# Our First Rv!



## CalifRVers (Oct 16, 2009)

We're Tim and Julie and to say we are excited seems like an understatement! We are super duper excited about the purchase of our very first travel trailer, a 2010 Outback 260FL on September 26th. We live in Santa Rosa, California (North Bay Area) and travel with our 2 very spoiled Chihuahua's Cocopuff and Chloe, in fact one of the reasons we bought an RV is so that we could actually travel with the Chi's, seems crazy but something tells me we aren't alone! We are in our 40's so we aren't quite retired yet, but we plan to be full time part timers!

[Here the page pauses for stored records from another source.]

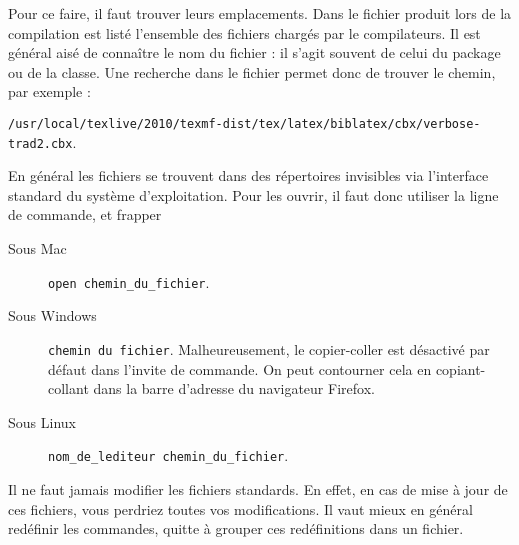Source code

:Pour ce faire, il faut trouver leurs emplacements. Dans le fichier  produit lors de la compilation est listé l'ensemble des fichiers chargés par le compilateurs. Il est général aisé de connaître le nom du fichier : il s'agit souvent de celui du package ou de la classe. Une recherche dans le fichier permet donc de trouver le chemin, par exemple : 

\verb|/usr/local/texlive/2010/texmf-dist/tex/latex/biblatex/cbx/verbose-trad2.cbx|.

En général les fichiers se trouvent dans des répertoires invisibles via l'interface standard du système d'exploitation. Pour les ouvrir, il faut donc utiliser la ligne de commande, et frapper 
\begin{description}
\item[Sous Mac]\verb|open chemin_du_fichier|.
\item[Sous Windows] \verb|chemin du fichier|.  Malheureusement, le copier-coller est désactivé par défaut dans l'invite de commande. On peut contourner cela en copiant-collant dans la barre d'adresse du navigateur Firefox.
\item[Sous Linux] \verb|nom_de_lediteur chemin_du_fichier|.
\end{description}
\begin{attention}
Il ne faut jamais modifier les fichiers standards. En effet, en cas de mise à jour de ces fichiers, vous perdriez toutes vos modifications. Il vaut mieux en général redéfinir les commandes, quitte à grouper ces redéfinitions dans un fichier.
\end{attention}


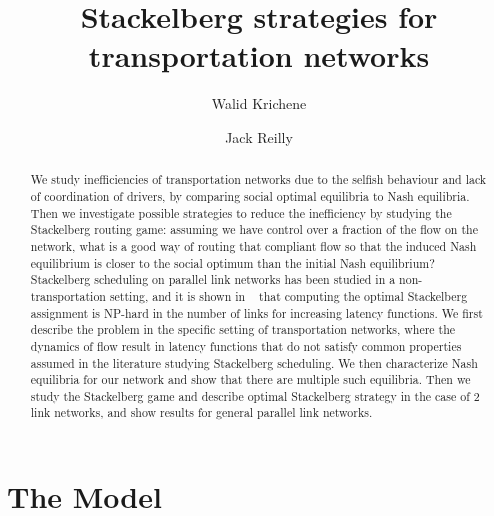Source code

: 

\usepackage{amsmath}
\usepackage{amsfonts}
\usepackage[utf8]{inputenc}
\usepackage{graphicx}
\usepackage{hyperref}


\title{Stackelberg strategies for transportation networks}
\author{Walid Krichene \and Jack Reilly}
\date{
}



\maketitle


\begin{abstract}
We study inefficiencies of transportation networks due to the selfish behaviour and lack of coordination of drivers, by comparing social optimal equilibria to Nash equilibria. Then we investigate possible strategies to reduce the inefficiency by studying the Stackelberg routing game: assuming we have control over a fraction of the flow on the network, what is a good way of routing that compliant flow so that the induced Nash equilibrium is closer to the social optimum than the initial Nash equilibrium? Stackelberg scheduling on parallel link networks has been studied in a non-transportation setting, and it is shown in ~\cite{rou01} that computing the optimal Stackelberg assignment is NP-hard in the number of links for increasing latency functions.
We first describe the problem in the specific setting of transportation networks, where the dynamics of flow result in latency functions that do not satisfy common properties assumed in the literature studying Stackelberg scheduling. We then characterize Nash equilibria for our network and show that there are multiple such equilibria. Then we study the Stackelberg game and describe optimal Stackelberg strategy in the case of 2 link networks, and show results for general parallel link networks.
\end{abstract}


\section{The Model}

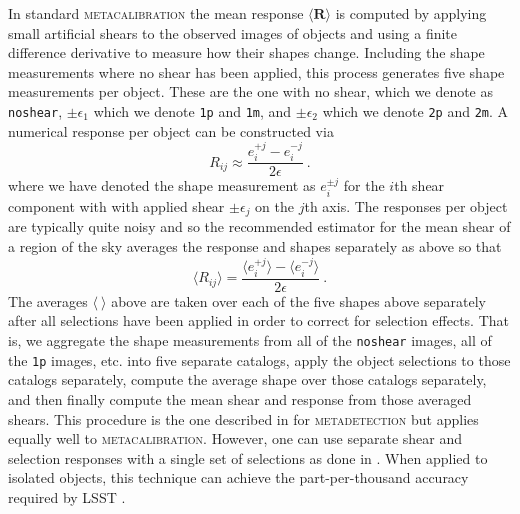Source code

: \documentclass[twocolumn]{openjournal}
\makeatletter
\newcommand{\mdet}{\textsc{metadetection}\@\xspace}
\newcommand{\mcal}{\textsc{metacalibration}\@\xspace}
\newcommand{\noshear}{\texttt{noshear}\@\xspace}
\makeatother
\begin{document}
In standard \mcal the mean response $\langle \mathbf{R} \rangle$ is computed by applying
small artificial shears to the observed images of objects and using a finite difference
derivative to measure how their shapes change. Including the shape measurements where no
shear has been applied, this process generates five shape measurements per object. These
are the one with no shear, which we denote as \texttt{noshear},
$\pm\epsilon_1$ which we denote \texttt{1p} and \texttt{1m}, and
$\pm\epsilon_2$ which we denote \texttt{2p} and \texttt{2m}.
A numerical response per object can be constructed via
\begin{equation} \label{eq:standard_R}
R_{ij} \approx \frac{e_i^{+j} - e_i^{-j}}{2\epsilon}\ .
\end{equation}
where we have denoted the shape measurement as $e_i^{\pm j}$ for the $i$th shear
component with  with applied shear $\pm\epsilon_j$ on the $j$th axis. The responses per
object are typically quite noisy and so the recommended estimator for the mean shear of
a region of the sky averages the response and shapes separately as above so that
\begin{equation*}
\langle R_{ij} \rangle = \frac{\langle e_i^{+j} \rangle - \langle e_i^{-j} \rangle}{2\epsilon}\ .
\end{equation*}
The averages $\langle\ \rangle$ above are taken over each of the five shapes above
separately after all selections have been applied in order to correct for selection
effects. That is, we aggregate the shape measurements from all of the \noshear images,
all of the \texttt{1p} images, etc. into five separate catalogs, apply the object
selections to those catalogs separately, compute the average shape over those catalogs
separately, and then finally compute the mean shear and response from those averaged
shears. This procedure is the one described in \citet{SheldonMdet2020} for \mdet but
applies equally well to \mcal. However, one can use separate shear and selection
responses with a single set of selections as done in \citet{SheldonMcal2017}. When
applied to isolated objects, this technique can achieve the part-per-thousand accuracy
required by LSST \citep{HuffMcal2017,SheldonMcal2017}.
\end{document}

We already started a blog/journal/ramblings and accidentally stumbled upon this website today while searching for RV mods and Im sure glad we found you! We have been lurking all day long waiting for our membership to validate and you have some great members here!

You'll see us around here a lot since Im sure we will have a hundred questions, but we promise not to ask them all at once.

Tim and Julie - The excited newbies!

September 26, 2009 Purchased our first Outback!








October 3, 2009 Delivery Day!


----------



## Joe/GA (Aug 14, 2009)

Congratulations Tim and Julie on the birth of your new bouncing camper! We are relative newbies, too. We travel with a 12 year old Chihuahua named Jewel. We have shortened hew name to Julie! She was an abused Chi that we got about 8 years ago. She is now the spoiled queen of the house and loves the camper!
Welcome to Outbackers and happy camping!


----------



## crunchman12002 (Jul 26, 2009)

Joe/GA said:


> Congratulations Tim and Julie on the birth of your new bouncing camper! We are relative newbies, too. We travel with a 12 year old Chihuahua named Jewel. We have shortened hew name to Julie! She was an abused Chi that we got about 8 years ago. She is now the spoiled queen of the house and loves the camper!
> Welcome to Outbackers and happy camping!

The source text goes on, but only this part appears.